The Port of Seattle filed a civil lawsuit on Tuesday, July 19, 2022, demanding that The Boeing Company “pay its fair share of the cost of the Superfund Cleanup in the Lower Duwamish Waterway.”
The Port’s litigation demands that the “polluter pay,” a core principle of Superfund law.
The litigation does not change the Port’s commitment to completing the cleanup, which just reached a major milestone this month when the Port opened a new 14-acre park and habitat restoration site at former Terminal 117 after years of shoreline and in-water sediment cleanup.
Since 2000, the Port of Seattle, City of Seattle, King County, and Boeing have worked together as the Lower Duwamish Waterway Group to investigate the nature of the contamination and develop cleanup plans. All partners have paid an equal share for the investigation and planning necessary to perform the Lower Duwamish Waterway cleanup, while acknowledging it would be necessary to redistribute costs when the project advanced past investigation and design.
In its lawsuit, the Port demands that Boeing reimburse the Port for millions of dollars of response costs that the Port has paid over the last 22 years, which should have been paid by Boeing based on its status as the largest industrial manufacturer responsible for toxic waste in the river. The litigation also asks the court to set a fair share for Boeing to pay for future cleanup costs.
The Port claims that for decades, Boeing pumped polychlorinated biphenyl (PCBs) from numerous transformer vaults (holding leaking transformers) at its Plant 2 facility directly to the Lower Duwamish Waterway. As late as the 1990s, PCB concentrations in vault sludge ranged up to 1 billion parts per billion, i.e., 100 percent PCB. Sediment PCB concentrations at the location where that vault’s sump discharged to the Lower Duwamish ranged up to 890,000 parts per billion – nearly 500,000 times higher than PCB cleanup levels set by the United States Environmental Protection Agency (EPA) in its Superfund cleanup plan.
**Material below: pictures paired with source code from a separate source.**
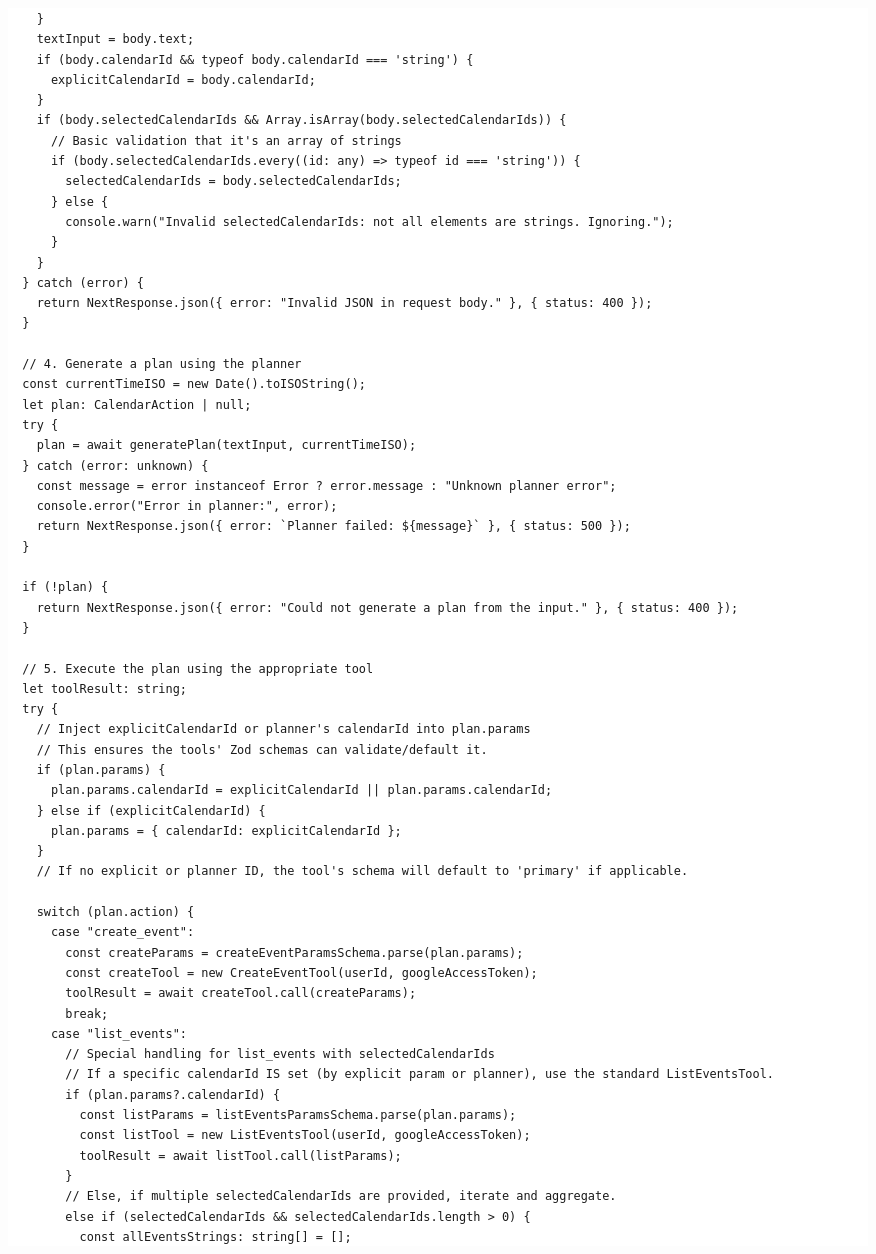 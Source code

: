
 ```
    }
    textInput = body.text;
    if (body.calendarId && typeof body.calendarId === 'string') {
      explicitCalendarId = body.calendarId;
    }
    if (body.selectedCalendarIds && Array.isArray(body.selectedCalendarIds)) {
      // Basic validation that it's an array of strings
      if (body.selectedCalendarIds.every((id: any) => typeof id === 'string')) {
        selectedCalendarIds = body.selectedCalendarIds;
      } else {
        console.warn("Invalid selectedCalendarIds: not all elements are strings. Ignoring.");
      }
    }
  } catch (error) {
    return NextResponse.json({ error: "Invalid JSON in request body." }, { status: 400 });
  }

  // 4. Generate a plan using the planner
  const currentTimeISO = new Date().toISOString();
  let plan: CalendarAction | null;
  try {
    plan = await generatePlan(textInput, currentTimeISO);
  } catch (error: unknown) {
    const message = error instanceof Error ? error.message : "Unknown planner error";
    console.error("Error in planner:", error);
    return NextResponse.json({ error: `Planner failed: ${message}` }, { status: 500 });
  }

  if (!plan) {
    return NextResponse.json({ error: "Could not generate a plan from the input." }, { status: 400 });
  }

  // 5. Execute the plan using the appropriate tool
  let toolResult: string;
  try {
    // Inject explicitCalendarId or planner's calendarId into plan.params
    // This ensures the tools' Zod schemas can validate/default it.
    if (plan.params) {
      plan.params.calendarId = explicitCalendarId || plan.params.calendarId;
    } else if (explicitCalendarId) {
      plan.params = { calendarId: explicitCalendarId };
    }
    // If no explicit or planner ID, the tool's schema will default to 'primary' if applicable.

    switch (plan.action) {
      case "create_event":
        const createParams = createEventParamsSchema.parse(plan.params);
        const createTool = new CreateEventTool(userId, googleAccessToken);
        toolResult = await createTool.call(createParams);
        break;
      case "list_events":
        // Special handling for list_events with selectedCalendarIds
        // If a specific calendarId IS set (by explicit param or planner), use the standard ListEventsTool.
        if (plan.params?.calendarId) {
          const listParams = listEventsParamsSchema.parse(plan.params);
          const listTool = new ListEventsTool(userId, googleAccessToken);
          toolResult = await listTool.call(listParams);
        } 
        // Else, if multiple selectedCalendarIds are provided, iterate and aggregate.
        else if (selectedCalendarIds && selectedCalendarIds.length > 0) {
          const allEventsStrings: string[] = [];
``` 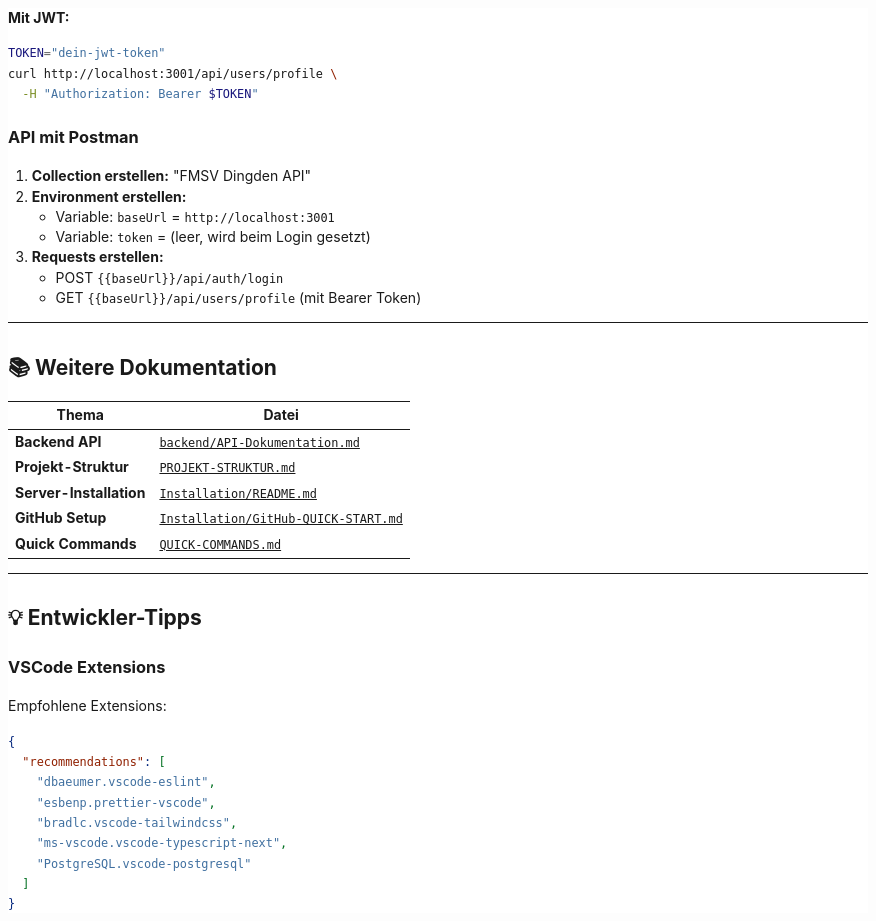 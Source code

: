 **Mit JWT:**
```bash
TOKEN="dein-jwt-token"
curl http://localhost:3001/api/users/profile \
  -H "Authorization: Bearer $TOKEN"
```

### API mit Postman

1. **Collection erstellen:** "FMSV Dingden API"
2. **Environment erstellen:**
   - Variable: `baseUrl` = `http://localhost:3001`
   - Variable: `token` = (leer, wird beim Login gesetzt)
3. **Requests erstellen:**
   - POST `{{baseUrl}}/api/auth/login`
   - GET `{{baseUrl}}/api/users/profile` (mit Bearer Token)

---

## 📚 Weitere Dokumentation

| Thema | Datei |
|-------|-------|
| **Backend API** | [`backend/API-Dokumentation.md`](backend/API-Dokumentation.md) |
| **Projekt-Struktur** | [`PROJEKT-STRUKTUR.md`](PROJEKT-STRUKTUR.md) |
| **Server-Installation** | [`Installation/README.md`](Installation/README.md) |
| **GitHub Setup** | [`Installation/GitHub-QUICK-START.md`](Installation/GitHub-QUICK-START.md) |
| **Quick Commands** | [`QUICK-COMMANDS.md`](QUICK-COMMANDS.md) |

---

## 💡 Entwickler-Tipps

### VSCode Extensions

Empfohlene Extensions:

```json
{
  "recommendations": [
    "dbaeumer.vscode-eslint",
    "esbenp.prettier-vscode",
    "bradlc.vscode-tailwindcss",
    "ms-vscode.vscode-typescript-next",
    "PostgreSQL.vscode-postgresql"
  ]
}
```

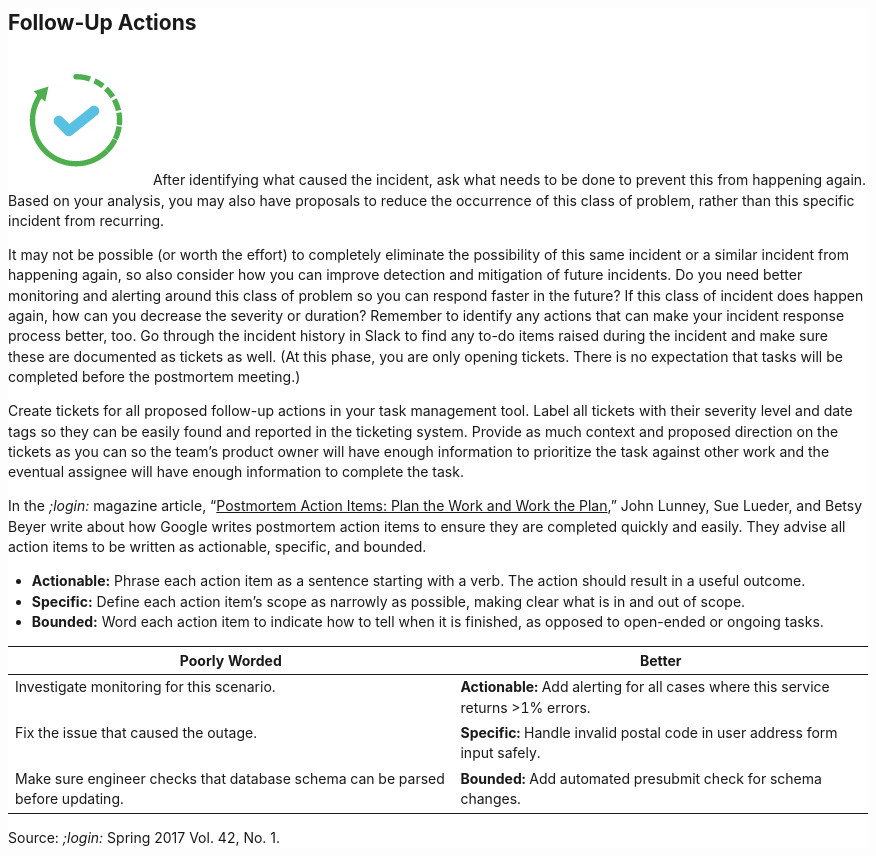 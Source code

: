 ## Follow-Up Actions<a name="followup"></a>
![Followup](../assets/img/thumbnails/5FollowUpActions.png)
After identifying what caused the incident, ask what needs to be done to prevent this from happening again. Based on your analysis, you may also have proposals to reduce the occurrence of this class of problem, rather than this specific incident from recurring.

It may not be possible (or worth the effort) to completely eliminate the possibility of this same incident or a similar incident from happening again, so also consider how you can improve detection and mitigation of future incidents. Do you need better monitoring and alerting around this class of problem so you can respond faster in the future? If this class of incident does happen again, how can you decrease the severity or duration? Remember to identify any actions that can make your incident response process better, too. Go through the incident history in Slack to find any to-do items raised during the incident and make sure these are documented as tickets as well. (At this phase, you are only opening tickets. There is no expectation that tasks will be completed before the postmortem meeting.)

Create tickets for all proposed follow-up actions in your task management tool. Label all tickets with their severity level and date tags so they can be easily found and reported in the ticketing system. Provide as much context and proposed direction on the tickets as you can so the team’s product owner will have enough information to prioritize the task against other work and the eventual assignee will have enough information to complete the task.

In the *;login:* magazine article, “[Postmortem Action Items: Plan the Work and Work the Plan](https://www.usenix.org/system/files/login/articles/login_spring17_09_lunney.pdf),” John Lunney, Sue Lueder, and Betsy Beyer write about how Google writes postmortem action items to ensure they are completed quickly and easily. They advise all action items to be written as actionable, specific, and bounded.

- **Actionable:** Phrase each action item as a sentence starting with a verb. The action should result in a useful outcome.
- **Specific:** Define each action item’s scope as narrowly as possible, making clear what is in and out of scope.
- **Bounded:** Word each action item to indicate how to tell when it is finished, as opposed to open-ended or ongoing tasks.

| Poorly Worded | Better |
|-|-|
| Investigate monitoring for this scenario. | **Actionable:** Add alerting for all cases where this service returns >1% errors. |
| Fix the issue that caused the outage. | **Specific:** Handle invalid postal code in user address form input safely. |
| Make sure engineer checks that database schema can be parsed before updating. | **Bounded:** Add automated presubmit check for schema changes. |

Source: *;login:*  Spring 2017 Vol. 42, No. 1.
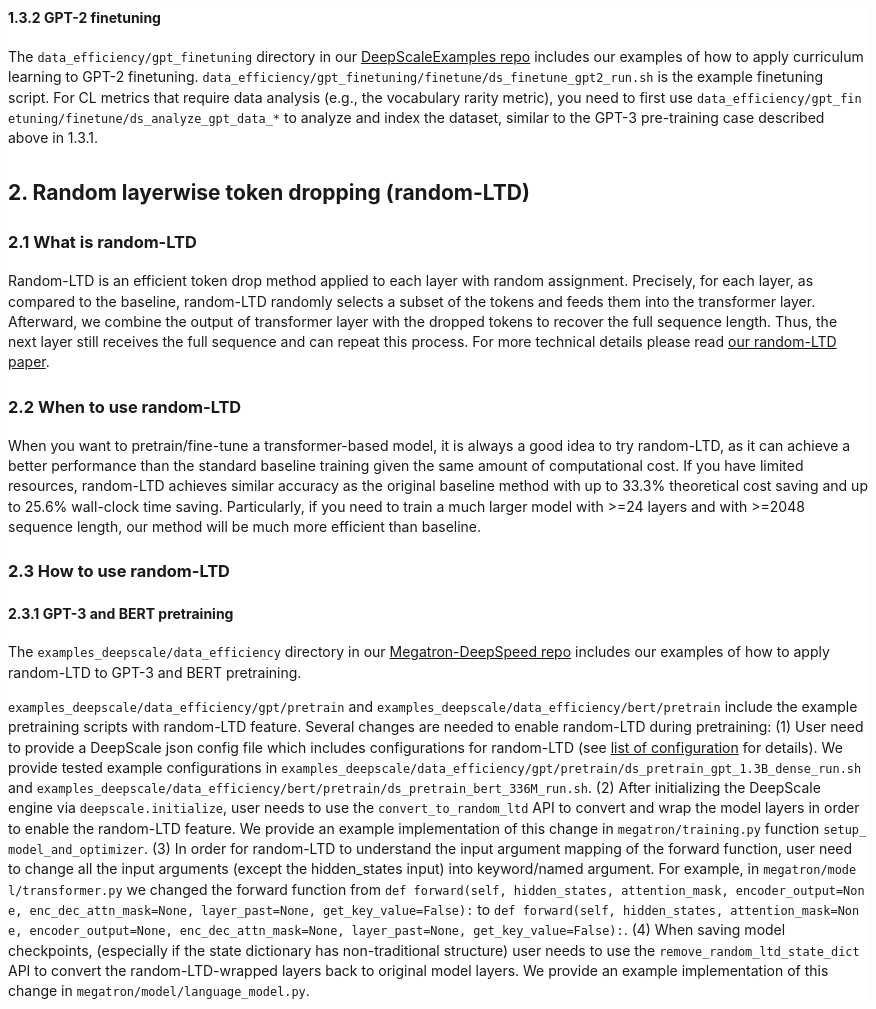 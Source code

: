 #### 1.3.2 GPT-2 finetuning
The `data_efficiency/gpt_finetuning` directory in our [DeepScaleExamples repo](https://github.com/khulnasoft/DeepScaleExamples) includes our examples of how to apply curriculum learning to GPT-2 finetuning. `data_efficiency/gpt_finetuning/finetune/ds_finetune_gpt2_run.sh` is the example finetuning script. For CL metrics that require data analysis (e.g., the vocabulary rarity metric), you need to first use ```data_efficiency/gpt_finetuning/finetune/ds_analyze_gpt_data_*``` to analyze and index the dataset, similar to the GPT-3 pre-training case described above in 1.3.1.

## 2. Random layerwise token dropping (random-LTD)

### 2.1 What is random-LTD
Random-LTD is an efficient token drop method applied to each layer with random assignment. Precisely, for each layer, as compared to the baseline, random-LTD randomly selects a subset of the tokens and feeds them into the transformer layer. Afterward, we combine the output of transformer layer with the dropped tokens to recover the full sequence length. Thus, the next layer still receives the full sequence and can repeat this process. For more technical details please read [our random-LTD paper](https://arxiv.org/abs/2211.11586).

### 2.2 When to use random-LTD
When you want to pretrain/fine-tune a transformer-based model, it is always a good idea to try random-LTD, as it can achieve a better performance than the standard baseline training given the same amount of computational cost. If you have limited resources, random-LTD achieves similar accuracy as the original baseline method with up to 33.3% theoretical cost saving and up to 25.6% wall-clock time saving. Particularly, if you need to train a much larger model with >=24 layers and with >=2048 sequence length, our method will be much more efficient than baseline.

### 2.3 How to use random-LTD

#### 2.3.1 GPT-3 and BERT pretraining
The `examples_deepscale/data_efficiency` directory in our [Megatron-DeepSpeed repo](https://github.com/microsoft/Megatron-DeepSpeed) includes our examples of how to apply random-LTD to GPT-3 and BERT pretraining.

`examples_deepscale/data_efficiency/gpt/pretrain` and `examples_deepscale/data_efficiency/bert/pretrain` include the example pretraining scripts with random-LTD feature. Several changes are needed to enable random-LTD during pretraining: (1) User need to provide a DeepScale json config file which includes configurations for random-LTD (see [list of configuration](/docs/config-json/#data-efficiency) for details). We provide tested example configurations in `examples_deepscale/data_efficiency/gpt/pretrain/ds_pretrain_gpt_1.3B_dense_run.sh` and `examples_deepscale/data_efficiency/bert/pretrain/ds_pretrain_bert_336M_run.sh`. (2) After initializing the DeepScale engine via `deepscale.initialize`, user needs to use the `convert_to_random_ltd` API to convert and wrap the model layers in order to enable the random-LTD feature. We provide an example implementation of this change in `megatron/training.py` function `setup_model_and_optimizer`. (3) In order for random-LTD to understand the input argument mapping of the forward function, user need to change all the input arguments (except the hidden_states input) into keyword/named argument. For example, in `megatron/model/transformer.py` we changed the forward function from `def forward(self, hidden_states, attention_mask, encoder_output=None, enc_dec_attn_mask=None, layer_past=None, get_key_value=False):` to `def forward(self, hidden_states, attention_mask=None, encoder_output=None, enc_dec_attn_mask=None, layer_past=None, get_key_value=False):`. (4) When saving model checkpoints, (especially if the state dictionary has non-traditional structure) user needs to use the `remove_random_ltd_state_dict` API to convert the random-LTD-wrapped layers back to original model layers. We provide an example implementation of this change in `megatron/model/language_model.py`.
The Port adds that Boeing has also released large magnitudes of other hazardous substances to the Lower Duwamish Waterway from its 300 acres of facilities along the Waterway or draining into it, including dioxins/furans, polycyclic aromatic hydrocarbons (“PAHs”), phthalates, arsenic, and other metals.
By contrast, the Port’s role in the Lower Duwamish Waterway has been that of an owner/landlord, leasing facilities to tenants that primarily conduct cargo shipping and storage activities. These operations are not comparable to those of Boeing, whose intensive manufacturing operations used and regularly released large magnitudes of PCBs and other hazardous substances into the Lower Duwamish Waterway.
Port of Seattle cleanup work is funded by King County taxpayers. Drawing on local taxpayers to cover Boeing’s obligations is unjust and limits the availability of public funding needed to support environmental, employment, and environmental justice initiatives in local communities.
The complaint concludes:
“The Port cannot accept an arrangement whereby local taxpayers would be stuck effectively subsidizing Boeing’s cleanup bill.
“Boeing has gleaned billions of dollars in profits over the past several decades partly through externalizing its waste disposal costs by dumping wastes into the Lower Duwamish River.
The Port, as a steward of public funds, cannot agree to redirect King County taxpayers’ funds from projects and programs that benefit the public in order to permit Boeing to pay far less than its fair share of Lower Duwamish Waterway cleanup costs.”